[Stored data]
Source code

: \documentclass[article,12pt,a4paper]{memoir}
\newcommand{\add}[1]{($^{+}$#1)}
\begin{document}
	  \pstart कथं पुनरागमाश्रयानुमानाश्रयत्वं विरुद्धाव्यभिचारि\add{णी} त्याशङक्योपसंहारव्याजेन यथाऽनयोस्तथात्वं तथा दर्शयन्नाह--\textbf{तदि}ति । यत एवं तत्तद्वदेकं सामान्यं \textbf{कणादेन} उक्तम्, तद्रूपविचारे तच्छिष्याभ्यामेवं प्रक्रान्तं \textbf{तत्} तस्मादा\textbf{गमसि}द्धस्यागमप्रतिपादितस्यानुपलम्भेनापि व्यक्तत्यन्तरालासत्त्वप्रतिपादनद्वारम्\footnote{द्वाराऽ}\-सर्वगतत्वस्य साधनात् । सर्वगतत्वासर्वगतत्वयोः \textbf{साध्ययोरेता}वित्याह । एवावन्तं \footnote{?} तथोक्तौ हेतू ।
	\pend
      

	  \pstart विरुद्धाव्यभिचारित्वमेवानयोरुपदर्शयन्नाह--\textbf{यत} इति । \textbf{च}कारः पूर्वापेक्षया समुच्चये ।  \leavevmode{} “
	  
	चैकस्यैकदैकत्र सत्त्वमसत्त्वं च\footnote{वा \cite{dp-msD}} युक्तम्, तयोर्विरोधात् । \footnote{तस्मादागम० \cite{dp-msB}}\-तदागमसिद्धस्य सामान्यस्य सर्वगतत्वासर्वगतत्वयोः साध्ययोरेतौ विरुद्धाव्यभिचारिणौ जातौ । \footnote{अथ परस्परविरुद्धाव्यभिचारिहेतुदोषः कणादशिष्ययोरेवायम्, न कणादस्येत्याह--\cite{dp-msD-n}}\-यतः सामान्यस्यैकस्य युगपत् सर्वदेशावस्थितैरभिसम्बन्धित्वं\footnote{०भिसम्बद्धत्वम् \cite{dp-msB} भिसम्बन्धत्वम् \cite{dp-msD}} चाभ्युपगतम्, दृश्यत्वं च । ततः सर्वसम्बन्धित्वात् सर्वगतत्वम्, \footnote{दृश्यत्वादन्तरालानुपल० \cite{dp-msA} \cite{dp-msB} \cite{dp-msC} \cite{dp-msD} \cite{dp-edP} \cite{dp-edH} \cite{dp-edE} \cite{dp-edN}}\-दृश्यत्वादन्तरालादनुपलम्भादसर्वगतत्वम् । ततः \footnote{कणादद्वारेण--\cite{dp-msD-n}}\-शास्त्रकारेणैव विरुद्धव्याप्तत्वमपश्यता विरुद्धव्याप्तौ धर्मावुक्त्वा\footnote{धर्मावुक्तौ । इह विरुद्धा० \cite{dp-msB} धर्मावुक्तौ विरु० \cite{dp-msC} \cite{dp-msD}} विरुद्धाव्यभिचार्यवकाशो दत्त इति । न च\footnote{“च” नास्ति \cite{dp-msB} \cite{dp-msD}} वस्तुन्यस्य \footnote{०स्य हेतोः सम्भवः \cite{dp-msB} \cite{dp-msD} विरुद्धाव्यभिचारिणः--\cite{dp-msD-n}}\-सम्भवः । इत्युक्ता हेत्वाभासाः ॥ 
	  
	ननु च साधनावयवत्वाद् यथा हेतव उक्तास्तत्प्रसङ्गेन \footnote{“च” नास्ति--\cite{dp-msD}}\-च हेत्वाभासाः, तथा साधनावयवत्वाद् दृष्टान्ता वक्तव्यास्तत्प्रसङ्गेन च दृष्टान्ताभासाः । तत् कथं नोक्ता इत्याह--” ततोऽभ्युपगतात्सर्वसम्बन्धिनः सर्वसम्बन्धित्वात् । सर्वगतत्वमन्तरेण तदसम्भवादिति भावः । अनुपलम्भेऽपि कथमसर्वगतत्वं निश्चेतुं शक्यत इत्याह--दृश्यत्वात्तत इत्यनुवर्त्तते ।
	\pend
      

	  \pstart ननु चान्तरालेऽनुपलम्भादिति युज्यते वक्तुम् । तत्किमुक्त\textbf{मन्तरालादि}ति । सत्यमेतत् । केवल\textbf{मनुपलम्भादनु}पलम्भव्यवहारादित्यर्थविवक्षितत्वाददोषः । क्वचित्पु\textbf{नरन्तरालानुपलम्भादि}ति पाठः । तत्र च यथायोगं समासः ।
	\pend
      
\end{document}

» The task: For each line in the data, set it down again exactly.

» Answer for the task:
Source code

: \documentclass[article,12pt,a4paper]{memoir}
\newcommand{\add}[1]{($^{+}$#1)}
\begin{document}
	  \pstart कथं पुनरागमाश्रयानुमानाश्रयत्वं विरुद्धाव्यभिचारि\add{णी} त्याशङक्योपसंहारव्याजेन यथाऽनयोस्तथात्वं तथा दर्शयन्नाह--\textbf{तदि}ति । यत एवं तत्तद्वदेकं सामान्यं \textbf{कणादेन} उक्तम्, तद्रूपविचारे तच्छिष्याभ्यामेवं प्रक्रान्तं \textbf{तत्} तस्मादा\textbf{गमसि}द्धस्यागमप्रतिपादितस्यानुपलम्भेनापि व्यक्तत्यन्तरालासत्त्वप्रतिपादनद्वारम्\footnote{द्वाराऽ}\-सर्वगतत्वस्य साधनात् । सर्वगतत्वासर्वगतत्वयोः \textbf{साध्ययोरेता}वित्याह । एवावन्तं \footnote{?} तथोक्तौ हेतू ।
	\pend
      

	  \pstart विरुद्धाव्यभिचारित्वमेवानयोरुपदर्शयन्नाह--\textbf{यत} इति । \textbf{च}कारः पूर्वापेक्षया समुच्चये ।  \leavevmode{} “
	  
	चैकस्यैकदैकत्र सत्त्वमसत्त्वं च\footnote{वा \cite{dp-msD}} युक्तम्, तयोर्विरोधात् । \footnote{तस्मादागम० \cite{dp-msB}}\-तदागमसिद्धस्य सामान्यस्य सर्वगतत्वासर्वगतत्वयोः साध्ययोरेतौ विरुद्धाव्यभिचारिणौ जातौ । \footnote{अथ परस्परविरुद्धाव्यभिचारिहेतुदोषः कणादशिष्ययोरेवायम्, न कणादस्येत्याह--\cite{dp-msD-n}}\-यतः सामान्यस्यैकस्य युगपत् सर्वदेशावस्थितैरभिसम्बन्धित्वं\footnote{०भिसम्बद्धत्वम् \cite{dp-msB} भिसम्बन्धत्वम् \cite{dp-msD}} चाभ्युपगतम्, दृश्यत्वं च । ततः सर्वसम्बन्धित्वात् सर्वगतत्वम्, \footnote{दृश्यत्वादन्तरालानुपल० \cite{dp-msA} \cite{dp-msB} \cite{dp-msC} \cite{dp-msD} \cite{dp-edP} \cite{dp-edH} \cite{dp-edE} \cite{dp-edN}}\-दृश्यत्वादन्तरालादनुपलम्भादसर्वगतत्वम् । ततः \footnote{कणादद्वारेण--\cite{dp-msD-n}}\-शास्त्रकारेणैव विरुद्धव्याप्तत्वमपश्यता विरुद्धव्याप्तौ धर्मावुक्त्वा\footnote{धर्मावुक्तौ । इह विरुद्धा० \cite{dp-msB} धर्मावुक्तौ विरु० \cite{dp-msC} \cite{dp-msD}} विरुद्धाव्यभिचार्यवकाशो दत्त इति । न च\footnote{“च” नास्ति \cite{dp-msB} \cite{dp-msD}} वस्तुन्यस्य \footnote{०स्य हेतोः सम्भवः \cite{dp-msB} \cite{dp-msD} विरुद्धाव्यभिचारिणः--\cite{dp-msD-n}}\-सम्भवः । इत्युक्ता हेत्वाभासाः ॥ 
	  
	ननु च साधनावयवत्वाद् यथा हेतव उक्तास्तत्प्रसङ्गेन \footnote{“च” नास्ति--\cite{dp-msD}}\-च हेत्वाभासाः, तथा साधनावयवत्वाद् दृष्टान्ता वक्तव्यास्तत्प्रसङ्गेन च दृष्टान्ताभासाः । तत् कथं नोक्ता इत्याह--” ततोऽभ्युपगतात्सर्वसम्बन्धिनः सर्वसम्बन्धित्वात् । सर्वगतत्वमन्तरेण तदसम्भवादिति भावः । अनुपलम्भेऽपि कथमसर्वगतत्वं निश्चेतुं शक्यत इत्याह--दृश्यत्वात्तत इत्यनुवर्त्तते ।
	\pend
      

	  \pstart ननु चान्तरालेऽनुपलम्भादिति युज्यते वक्तुम् । तत्किमुक्त\textbf{मन्तरालादि}ति । सत्यमेतत् । केवल\textbf{मनुपलम्भादनु}पलम्भव्यवहारादित्यर्थविवक्षितत्वाददोषः । क्वचित्पु\textbf{नरन्तरालानुपलम्भादि}ति पाठः । तत्र च यथायोगं समासः ।
	\pend
      
\end{document}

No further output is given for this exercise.